● Your assignment
Look through the entries for the line containing "The candidate comprises". Then output that line and every line after it, exactly, to the end.

Items listed in a dataset:
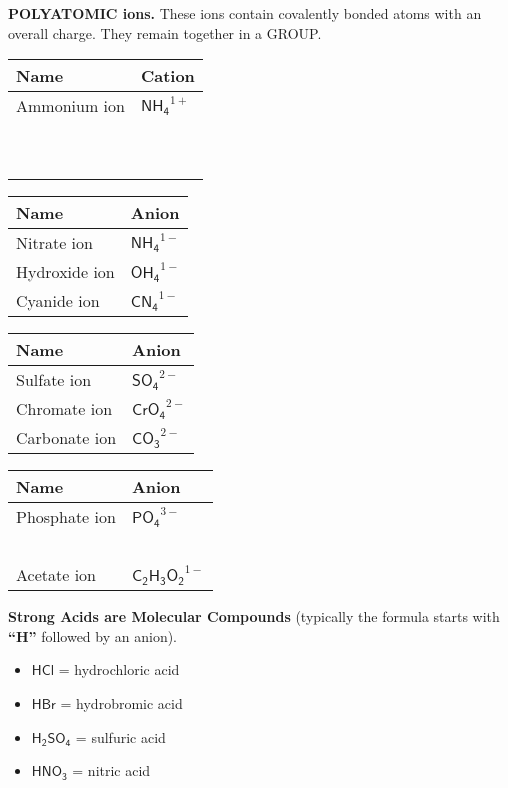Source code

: \documentclass{article}
\theoremstyle{mytheoremstyle}
\theoremstyle{mytheoremstyle}
\theoremstyle{myproblemstyle}
\begin{document}
\textbf{POLYATOMIC ions.} These ions contain covalently bonded atoms with an overall charge. They remain together in a GROUP.

\begin{tabular}{ll}
    \textbf{Name} & \textbf{Cation} \\
    \hline
    Ammonium ion & \(\mathsf {NH_4}^{1+}\) \\
    ~            &                   \\
    ~            &                   \\
\end{tabular}
\begin{tabular}{ll}
    \textbf{Name} & \textbf{Anion} \\
    \hline
    Nitrate ion   & \(\mathsf {NH_4}^{1-}\) \\
    Hydroxide ion & \(\mathsf {OH_4}^{1-}\) \\
    Cyanide ion   & \(\mathsf {CN_4}^{1-}\) \\
\end{tabular}

\begin{tabular}{ll}
    \textbf{Name} & \textbf{Anion} \\
    \hline
    Sulfate ion   & \(\mathsf {SO_4}^{2-}\)  \\
    Chromate ion  & \(\mathsf {CrO_4}^{2-}\) \\
    Carbonate ion & \(\mathsf {CO_3}^{2-}\)  \\
\end{tabular}
\begin{tabular}{ll}
    \textbf{Name} & \textbf{Anion} \\
    \hline
    Phosphate ion & \(\mathsf {PO_4}^{3-}\)      \\
    ~             &                        \\
    Acetate ion   & \(\mathsf {C_2H_3O_2}^{1-}\) \\
\end{tabular}

\textbf{Strong Acids are Molecular Compounds} (typically the formula starts with \textbf{``H''} followed by an anion).

\begin{itemize}
    \item \(\mathsf{HCl}\) = hydrochloric acid
    \item \(\mathsf{HBr}\) = hydrobromic acid
    \item \(\mathsf{H_2SO_4}\) = sulfuric acid
    \item \(\mathsf{HNO_3}\) = nitric acid
\end{itemize}
\end{document}
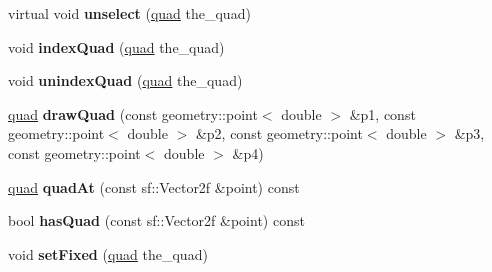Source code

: \begin{DoxyCompactItemize}
\item 
\hypertarget{classophidian_1_1gui_1_1circuit__canvas_aa836133f7dc92a0c39afc38674cad655}{virtual void {\bfseries unselect} (\hyperlink{structophidian_1_1gui_1_1quad}{quad} the\-\_\-quad)}\label{classophidian_1_1gui_1_1circuit__canvas_aa836133f7dc92a0c39afc38674cad655}

\item 
\hypertarget{classophidian_1_1gui_1_1circuit__canvas_ad091250ed357f67073886d3151bf3ae8}{void {\bfseries index\-Quad} (\hyperlink{structophidian_1_1gui_1_1quad}{quad} the\-\_\-quad)}\label{classophidian_1_1gui_1_1circuit__canvas_ad091250ed357f67073886d3151bf3ae8}

\item 
\hypertarget{classophidian_1_1gui_1_1circuit__canvas_a22dff5b0ea147195db19977a0db9cbe9}{void {\bfseries unindex\-Quad} (\hyperlink{structophidian_1_1gui_1_1quad}{quad} the\-\_\-quad)}\label{classophidian_1_1gui_1_1circuit__canvas_a22dff5b0ea147195db19977a0db9cbe9}

\item 
\hypertarget{classophidian_1_1gui_1_1circuit__canvas_aedd338cc9b4bab07312c2b55b5b3a5df}{\hyperlink{structophidian_1_1gui_1_1quad}{quad} {\bfseries draw\-Quad} (const geometry\-::point$<$ double $>$ \&p1, const geometry\-::point$<$ double $>$ \&p2, const geometry\-::point$<$ double $>$ \&p3, const geometry\-::point$<$ double $>$ \&p4)}\label{classophidian_1_1gui_1_1circuit__canvas_aedd338cc9b4bab07312c2b55b5b3a5df}

\item 
\hypertarget{classophidian_1_1gui_1_1circuit__canvas_ab1e5fc2efc3c899284cb7bafbd9b4015}{\hyperlink{structophidian_1_1gui_1_1quad}{quad} {\bfseries quad\-At} (const sf\-::\-Vector2f \&point) const }\label{classophidian_1_1gui_1_1circuit__canvas_ab1e5fc2efc3c899284cb7bafbd9b4015}

\item 
\hypertarget{classophidian_1_1gui_1_1circuit__canvas_aa18a22d68616ec7f4d77e50c55c40569}{bool {\bfseries has\-Quad} (const sf\-::\-Vector2f \&point) const }\label{classophidian_1_1gui_1_1circuit__canvas_aa18a22d68616ec7f4d77e50c55c40569}

\item 
\hypertarget{classophidian_1_1gui_1_1circuit__canvas_ae4453b5771c88777f16d37a9c29986a2}{void {\bfseries set\-Fixed} (\hyperlink{structophidian_1_1gui_1_1quad}{quad} the\-\_\-quad)}\label{classophidian_1_1gui_1_1circuit__canvas_ae4453b5771c88777f16d37a9c29986a2}


\end{DoxyCompactItemize}
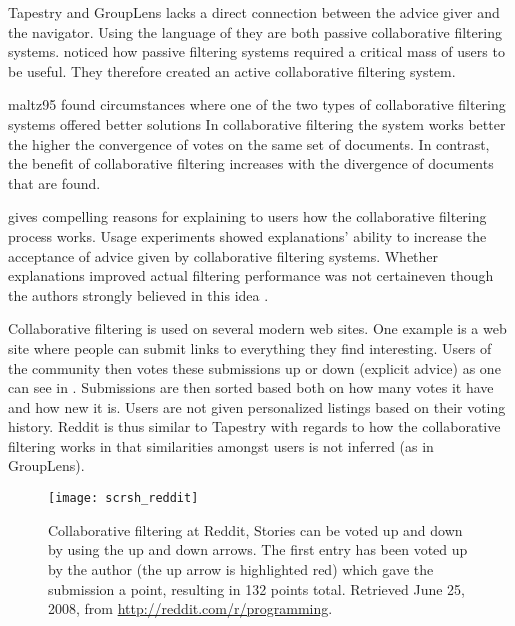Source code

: Tapestry and GroupLens lacks a direct connection
between the advice giver and the navigator. Using the language of
\citet{dieberger97} they are both passive collaborative filtering systems.
\citet{maltz95} noticed how passive filtering systems required a
critical mass of users to be useful. They therefore created an active
collaborative filtering system.
\begin{fullquote}{maltz95}{%
  found circumstances where one of the two types of collaborative filtering
  systems offered better solutions}
    In  collaborative filtering the system works better the higher
    the convergence of votes on the same set of documents. In contrast, the
    benefit of  collaborative filtering increases with the
    divergence of documents that are found.
\end{fullquote}

\citet[]{herlocker00} gives compelling reasons for explaining to
users how the collaborative filtering process works. Usage experiments
showed explanations' ability to increase the acceptance of advice given by
collaborative filtering systems. Whether explanations improved actual
filtering performance was not certain\dash{}even though the authors
strongly believed in this idea
\citep[]{herlocker00}.

Collaborative filtering is used on several modern web sites. One example is
\dash{}a web site where people can submit links to everything
they find interesting. Users of the community then votes these submissions up
or down (explicit advice) as one can see in .
Submissions are then
sorted based both on how many votes it have and how new it is. Users are not
given personalized listings based on their voting history. Reddit is thus
similar to Tapestry with regards to how the collaborative filtering works in
that similarities amongst users is not inferred (as in GroupLens).

\begin{figure}
  \texttt{[image: scrsh\_reddit]}
  \caption[Collaborative Filtering at Reddit]{
    Collaborative filtering at Reddit, Stories can be voted up and down
    by using the up and down arrows. The first entry has been voted up by
    the author (the up arrow is highlighted red) which gave the submission
    a point, resulting in 132 points total.
    Retrieved June 25, 2008, from
    \url{http://reddit.com/r/programming}.
  }
  \label{figure:scrsh.reddit}
\end{figure}

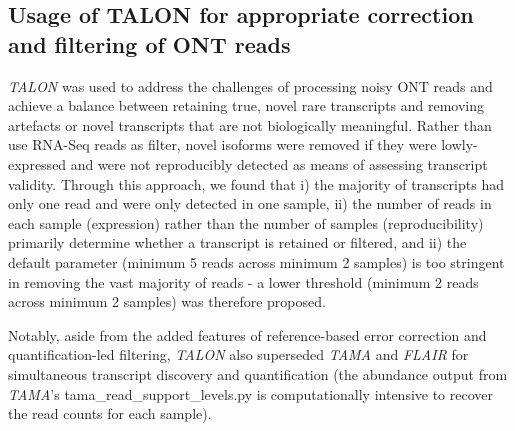 \subsection{Usage of TALON for appropriate correction and filtering of ONT reads}
\textit{TALON} was used to address the challenges of processing noisy ONT reads and achieve a balance between retaining true, novel rare transcripts and removing artefacts or novel transcripts that are not biologically meaningful. Rather than use RNA-Seq reads as filter, novel isoforms were removed if they were lowly-expressed and were not reproducibly detected as means of assessing transcript validity. Through this approach, we found that i) the majority of transcripts had only one read and were only detected in one sample, ii) the number of reads in each sample (expression) rather than the number of samples (reproducibility) primarily determine whether a transcript is retained or filtered, and ii) the default parameter (minimum 5 reads across minimum 2 samples) is too stringent in removing the vast majority of reads - a lower threshold (minimum 2 reads across minimum 2 samples) was therefore proposed. 

Notably, aside from the added features of reference-based error correction and quantification-led filtering, \textit{TALON} also superseded \textit{TAMA} and \textit{FLAIR} for simultaneous transcript discovery and quantification (the abundance output from \textit{TAMA}'s tama\_read\_support\_levels.py is computationally intensive to recover the read counts for each sample). 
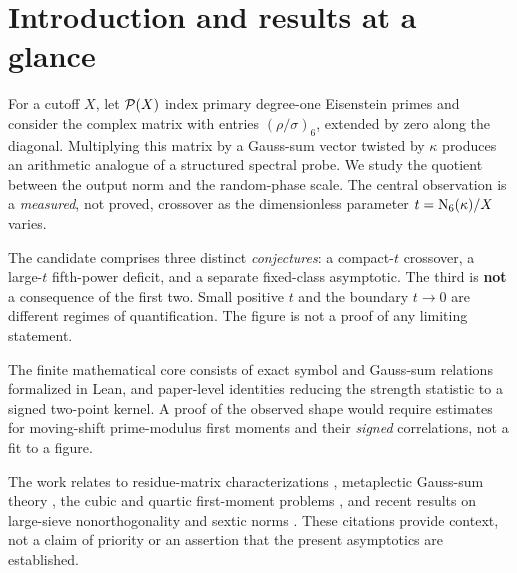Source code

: \section{Introduction and results at a glance}\label{sec:intro}
For a cutoff \(X\), let \(\PP(X)\) index primary degree-one Eisenstein
primes and consider the complex matrix with entries
\((\rho/\sigma)_6\), extended by zero along the diagonal.
Multiplying this matrix by a Gauss-sum vector twisted by
\(\kappa\) produces an arithmetic analogue of a structured spectral
probe. We study the quotient between the output norm and the
random-phase scale. The central observation is a \emph{measured},
not proved, crossover as the dimensionless parameter
\(t=\Nm_6(\kappa)/X\) varies.


The candidate comprises three distinct \emph{conjectures}:
a compact-\(t\) crossover, a large-\(t\) fifth-power deficit,
and a separate fixed-class asymptotic. The third is \textbf{not}
a consequence of the first two. Small positive \(t\) and the boundary
\(t\to0\) are different regimes of quantification. The figure is not
a proof of any limiting statement.

The finite mathematical core consists of exact symbol and Gauss-sum
relations formalized in Lean, and paper-level identities reducing the
strength statistic to a signed two-point kernel. A proof of the observed
shape would require estimates for moving-shift prime-modulus first
moments and their \emph{signed} correlations, not a fit to a figure.

The work relates to residue-matrix characterizations
\cite{ddk2016}, metaplectic Gauss-sum theory
\cite{patterson1987,kazhdan1984,broeker2013,chinta2003},
the cubic and quartic first-moment problems
\cite{dunn2024,ddhl2023}, and recent results on large-sieve
nonorthogonality and sextic norms
\cite{dfdh2026,xusang2026}. These citations provide context, not
a claim of priority or an assertion that the present asymptotics
are established.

● Result
The candidate comprises three distinct \emph{conjectures}:
a compact-\(t\) crossover, a large-\(t\) fifth-power deficit,
and a separate fixed-class asymptotic. The third is \textbf{not}
a consequence of the first two. Small positive \(t\) and the boundary
\(t\to0\) are different regimes of quantification. The figure is not
a proof of any limiting statement.

The finite mathematical core consists of exact symbol and Gauss-sum
relations formalized in Lean, and paper-level identities reducing the
strength statistic to a signed two-point kernel. A proof of the observed
shape would require estimates for moving-shift prime-modulus first
moments and their \emph{signed} correlations, not a fit to a figure.

The work relates to residue-matrix characterizations
\cite{ddk2016}, metaplectic Gauss-sum theory
\cite{patterson1987,kazhdan1984,broeker2013,chinta2003},
the cubic and quartic first-moment problems
\cite{dunn2024,ddhl2023}, and recent results on large-sieve
nonorthogonality and sextic norms
\cite{dfdh2026,xusang2026}. These citations provide context, not
a claim of priority or an assertion that the present asymptotics
are established.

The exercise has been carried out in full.